Output nothing but the lines from the first line of the entries to the line with "names and descriptions.", inclusive, exactly as they read.

Records from a dataset
※
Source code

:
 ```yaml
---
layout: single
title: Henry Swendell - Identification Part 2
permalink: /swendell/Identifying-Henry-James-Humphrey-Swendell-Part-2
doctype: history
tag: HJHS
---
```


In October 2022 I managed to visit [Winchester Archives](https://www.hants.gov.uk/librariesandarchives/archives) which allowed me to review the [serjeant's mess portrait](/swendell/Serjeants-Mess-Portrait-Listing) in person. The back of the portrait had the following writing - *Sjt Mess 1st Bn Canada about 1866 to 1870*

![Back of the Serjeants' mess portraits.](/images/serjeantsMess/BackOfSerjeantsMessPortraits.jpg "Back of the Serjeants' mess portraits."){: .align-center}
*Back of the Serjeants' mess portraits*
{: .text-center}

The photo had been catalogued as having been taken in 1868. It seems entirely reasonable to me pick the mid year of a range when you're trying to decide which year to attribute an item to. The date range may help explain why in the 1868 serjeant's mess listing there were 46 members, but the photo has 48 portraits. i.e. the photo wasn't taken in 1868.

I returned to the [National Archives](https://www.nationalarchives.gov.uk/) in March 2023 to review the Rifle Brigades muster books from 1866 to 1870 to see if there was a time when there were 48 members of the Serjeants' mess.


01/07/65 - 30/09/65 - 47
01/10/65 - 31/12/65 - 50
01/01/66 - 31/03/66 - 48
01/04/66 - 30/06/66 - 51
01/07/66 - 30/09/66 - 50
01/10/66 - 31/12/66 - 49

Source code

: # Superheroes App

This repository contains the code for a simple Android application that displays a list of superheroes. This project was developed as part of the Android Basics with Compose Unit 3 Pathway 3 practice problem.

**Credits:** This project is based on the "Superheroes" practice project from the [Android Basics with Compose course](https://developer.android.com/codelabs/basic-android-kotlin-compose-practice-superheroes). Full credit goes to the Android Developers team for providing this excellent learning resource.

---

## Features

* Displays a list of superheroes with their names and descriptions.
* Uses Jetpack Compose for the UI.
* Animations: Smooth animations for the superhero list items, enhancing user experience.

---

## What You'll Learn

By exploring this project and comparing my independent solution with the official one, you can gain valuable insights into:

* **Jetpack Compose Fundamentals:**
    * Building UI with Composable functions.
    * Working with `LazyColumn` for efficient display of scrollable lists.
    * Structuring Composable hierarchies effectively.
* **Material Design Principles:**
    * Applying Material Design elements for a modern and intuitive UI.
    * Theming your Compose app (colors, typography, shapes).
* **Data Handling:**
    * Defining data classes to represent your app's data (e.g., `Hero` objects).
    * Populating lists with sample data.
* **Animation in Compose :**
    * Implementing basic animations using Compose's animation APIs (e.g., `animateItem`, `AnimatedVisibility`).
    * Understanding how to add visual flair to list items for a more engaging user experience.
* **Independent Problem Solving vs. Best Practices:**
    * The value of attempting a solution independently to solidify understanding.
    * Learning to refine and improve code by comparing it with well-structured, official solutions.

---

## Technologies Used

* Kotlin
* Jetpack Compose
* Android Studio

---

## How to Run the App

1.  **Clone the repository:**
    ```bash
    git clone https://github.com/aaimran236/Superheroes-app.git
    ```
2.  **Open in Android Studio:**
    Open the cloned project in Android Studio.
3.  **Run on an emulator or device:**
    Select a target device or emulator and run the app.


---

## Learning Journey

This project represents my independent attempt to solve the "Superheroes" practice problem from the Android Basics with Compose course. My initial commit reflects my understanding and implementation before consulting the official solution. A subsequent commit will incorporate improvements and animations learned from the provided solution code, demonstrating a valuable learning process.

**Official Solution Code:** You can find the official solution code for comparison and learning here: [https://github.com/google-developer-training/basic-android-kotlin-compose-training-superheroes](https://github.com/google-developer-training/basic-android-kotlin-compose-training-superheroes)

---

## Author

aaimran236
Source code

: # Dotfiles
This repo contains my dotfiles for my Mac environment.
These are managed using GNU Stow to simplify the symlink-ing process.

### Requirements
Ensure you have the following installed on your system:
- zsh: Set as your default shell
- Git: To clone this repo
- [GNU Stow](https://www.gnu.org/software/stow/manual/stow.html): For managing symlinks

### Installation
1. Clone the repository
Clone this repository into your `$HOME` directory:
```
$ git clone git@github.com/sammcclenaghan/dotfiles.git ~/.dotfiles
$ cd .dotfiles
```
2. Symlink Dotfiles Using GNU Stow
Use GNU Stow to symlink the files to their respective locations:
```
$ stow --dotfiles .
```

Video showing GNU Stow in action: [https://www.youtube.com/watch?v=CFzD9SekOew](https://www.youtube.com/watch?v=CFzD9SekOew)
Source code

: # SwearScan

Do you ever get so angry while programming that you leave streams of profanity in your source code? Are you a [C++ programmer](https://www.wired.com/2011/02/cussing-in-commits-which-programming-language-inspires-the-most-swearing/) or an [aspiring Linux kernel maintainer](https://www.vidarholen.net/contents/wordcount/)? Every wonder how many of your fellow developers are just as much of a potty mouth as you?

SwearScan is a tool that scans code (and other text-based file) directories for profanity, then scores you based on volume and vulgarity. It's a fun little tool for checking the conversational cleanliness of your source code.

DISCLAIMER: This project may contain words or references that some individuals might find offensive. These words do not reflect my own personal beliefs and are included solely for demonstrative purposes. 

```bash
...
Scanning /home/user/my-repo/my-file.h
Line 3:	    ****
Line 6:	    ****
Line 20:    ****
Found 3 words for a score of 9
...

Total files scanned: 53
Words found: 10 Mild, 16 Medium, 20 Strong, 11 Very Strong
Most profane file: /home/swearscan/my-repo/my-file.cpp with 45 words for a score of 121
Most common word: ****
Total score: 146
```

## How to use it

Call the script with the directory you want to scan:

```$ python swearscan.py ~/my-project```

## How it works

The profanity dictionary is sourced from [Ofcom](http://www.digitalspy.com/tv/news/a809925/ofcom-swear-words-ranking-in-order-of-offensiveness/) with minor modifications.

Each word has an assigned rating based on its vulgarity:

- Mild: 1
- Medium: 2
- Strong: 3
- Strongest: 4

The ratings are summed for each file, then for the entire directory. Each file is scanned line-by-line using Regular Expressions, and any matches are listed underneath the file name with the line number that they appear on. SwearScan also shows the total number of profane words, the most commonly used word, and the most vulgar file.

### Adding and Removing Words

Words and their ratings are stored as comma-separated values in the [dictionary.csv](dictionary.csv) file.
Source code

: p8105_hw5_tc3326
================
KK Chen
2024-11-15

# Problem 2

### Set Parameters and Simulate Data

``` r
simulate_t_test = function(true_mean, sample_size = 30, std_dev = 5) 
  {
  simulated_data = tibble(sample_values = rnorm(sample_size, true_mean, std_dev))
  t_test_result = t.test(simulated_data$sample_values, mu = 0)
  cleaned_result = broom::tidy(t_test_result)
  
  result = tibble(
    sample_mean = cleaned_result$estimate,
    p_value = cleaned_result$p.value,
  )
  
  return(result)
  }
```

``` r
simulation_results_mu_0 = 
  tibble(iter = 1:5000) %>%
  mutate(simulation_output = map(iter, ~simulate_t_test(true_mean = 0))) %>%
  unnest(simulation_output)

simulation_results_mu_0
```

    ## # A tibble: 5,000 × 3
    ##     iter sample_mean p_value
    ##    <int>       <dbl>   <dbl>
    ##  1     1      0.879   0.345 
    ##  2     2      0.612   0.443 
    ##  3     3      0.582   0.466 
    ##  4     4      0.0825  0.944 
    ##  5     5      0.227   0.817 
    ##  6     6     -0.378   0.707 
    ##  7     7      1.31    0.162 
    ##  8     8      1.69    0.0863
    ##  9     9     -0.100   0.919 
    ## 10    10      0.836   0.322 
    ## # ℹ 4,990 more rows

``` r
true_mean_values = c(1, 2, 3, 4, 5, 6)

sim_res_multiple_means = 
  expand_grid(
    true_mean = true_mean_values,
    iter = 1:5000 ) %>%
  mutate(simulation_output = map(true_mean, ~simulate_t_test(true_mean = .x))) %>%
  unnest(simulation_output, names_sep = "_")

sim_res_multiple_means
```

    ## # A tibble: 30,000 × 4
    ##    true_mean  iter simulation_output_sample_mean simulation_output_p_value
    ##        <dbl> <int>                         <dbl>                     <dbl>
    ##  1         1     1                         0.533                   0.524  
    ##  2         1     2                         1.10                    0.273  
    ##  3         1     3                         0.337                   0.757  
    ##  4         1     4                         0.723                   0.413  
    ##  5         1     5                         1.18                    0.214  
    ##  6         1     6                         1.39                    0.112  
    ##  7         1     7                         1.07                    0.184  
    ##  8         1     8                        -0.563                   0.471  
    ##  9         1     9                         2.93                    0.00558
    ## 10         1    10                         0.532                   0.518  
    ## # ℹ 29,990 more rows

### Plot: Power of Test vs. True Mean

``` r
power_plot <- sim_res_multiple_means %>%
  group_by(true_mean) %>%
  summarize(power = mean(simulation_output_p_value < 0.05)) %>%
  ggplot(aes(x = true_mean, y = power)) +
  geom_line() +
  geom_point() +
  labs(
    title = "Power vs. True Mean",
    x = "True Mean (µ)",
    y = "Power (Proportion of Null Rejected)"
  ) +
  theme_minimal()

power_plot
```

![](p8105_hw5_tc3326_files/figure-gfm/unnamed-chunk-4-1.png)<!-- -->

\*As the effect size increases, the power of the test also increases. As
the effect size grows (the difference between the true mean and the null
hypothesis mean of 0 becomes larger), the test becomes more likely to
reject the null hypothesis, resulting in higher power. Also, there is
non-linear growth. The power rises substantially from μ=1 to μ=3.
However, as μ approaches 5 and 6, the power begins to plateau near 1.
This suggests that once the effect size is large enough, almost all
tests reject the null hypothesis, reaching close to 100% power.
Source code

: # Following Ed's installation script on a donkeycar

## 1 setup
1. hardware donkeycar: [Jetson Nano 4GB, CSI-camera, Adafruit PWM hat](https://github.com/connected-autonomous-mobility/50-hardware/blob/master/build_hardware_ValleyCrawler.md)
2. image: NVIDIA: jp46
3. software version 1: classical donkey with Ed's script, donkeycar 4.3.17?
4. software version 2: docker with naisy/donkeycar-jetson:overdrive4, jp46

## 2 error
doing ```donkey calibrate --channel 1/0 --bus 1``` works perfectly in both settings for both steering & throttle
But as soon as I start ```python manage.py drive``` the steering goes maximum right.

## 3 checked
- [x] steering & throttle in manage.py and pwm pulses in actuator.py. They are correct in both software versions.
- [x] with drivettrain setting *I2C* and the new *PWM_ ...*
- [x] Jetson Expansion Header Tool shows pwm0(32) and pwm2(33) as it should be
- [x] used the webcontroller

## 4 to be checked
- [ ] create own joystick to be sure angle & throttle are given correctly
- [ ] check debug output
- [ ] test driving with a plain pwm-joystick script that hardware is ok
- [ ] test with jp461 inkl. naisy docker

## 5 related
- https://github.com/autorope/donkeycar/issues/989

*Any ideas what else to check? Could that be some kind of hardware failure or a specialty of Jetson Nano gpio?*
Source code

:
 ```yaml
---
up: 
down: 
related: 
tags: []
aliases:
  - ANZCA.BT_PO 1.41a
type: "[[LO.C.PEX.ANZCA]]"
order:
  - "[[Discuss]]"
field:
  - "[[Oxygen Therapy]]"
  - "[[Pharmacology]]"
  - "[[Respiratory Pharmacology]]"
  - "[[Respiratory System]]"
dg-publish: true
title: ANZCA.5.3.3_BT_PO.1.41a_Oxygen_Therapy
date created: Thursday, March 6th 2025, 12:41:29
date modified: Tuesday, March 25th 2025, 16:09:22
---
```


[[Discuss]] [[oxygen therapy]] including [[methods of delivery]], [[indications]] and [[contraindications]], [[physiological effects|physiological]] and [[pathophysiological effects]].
※
> **Solution**
Source code

:
 ```yaml
---
layout: single
title: Henry Swendell - Identification Part 2
permalink: /swendell/Identifying-Henry-James-Humphrey-Swendell-Part-2
doctype: history
tag: HJHS
---
```


In October 2022 I managed to visit [Winchester Archives](https://www.hants.gov.uk/librariesandarchives/archives) which allowed me to review the [serjeant's mess portrait](/swendell/Serjeants-Mess-Portrait-Listing) in person. The back of the portrait had the following writing - *Sjt Mess 1st Bn Canada about 1866 to 1870*

![Back of the Serjeants' mess portraits.](/images/serjeantsMess/BackOfSerjeantsMessPortraits.jpg "Back of the Serjeants' mess portraits."){: .align-center}
*Back of the Serjeants' mess portraits*
{: .text-center}

The photo had been catalogued as having been taken in 1868. It seems entirely reasonable to me pick the mid year of a range when you're trying to decide which year to attribute an item to. The date range may help explain why in the 1868 serjeant's mess listing there were 46 members, but the photo has 48 portraits. i.e. the photo wasn't taken in 1868.

I returned to the [National Archives](https://www.nationalarchives.gov.uk/) in March 2023 to review the Rifle Brigades muster books from 1866 to 1870 to see if there was a time when there were 48 members of the Serjeants' mess.


01/07/65 - 30/09/65 - 47
01/10/65 - 31/12/65 - 50
01/01/66 - 31/03/66 - 48
01/04/66 - 30/06/66 - 51
01/07/66 - 30/09/66 - 50
01/10/66 - 31/12/66 - 49

Source code

: # Superheroes App

This repository contains the code for a simple Android application that displays a list of superheroes. This project was developed as part of the Android Basics with Compose Unit 3 Pathway 3 practice problem.

**Credits:** This project is based on the "Superheroes" practice project from the [Android Basics with Compose course](https://developer.android.com/codelabs/basic-android-kotlin-compose-practice-superheroes). Full credit goes to the Android Developers team for providing this excellent learning resource.

---

## Features

* Displays a list of superheroes with their names and descriptions.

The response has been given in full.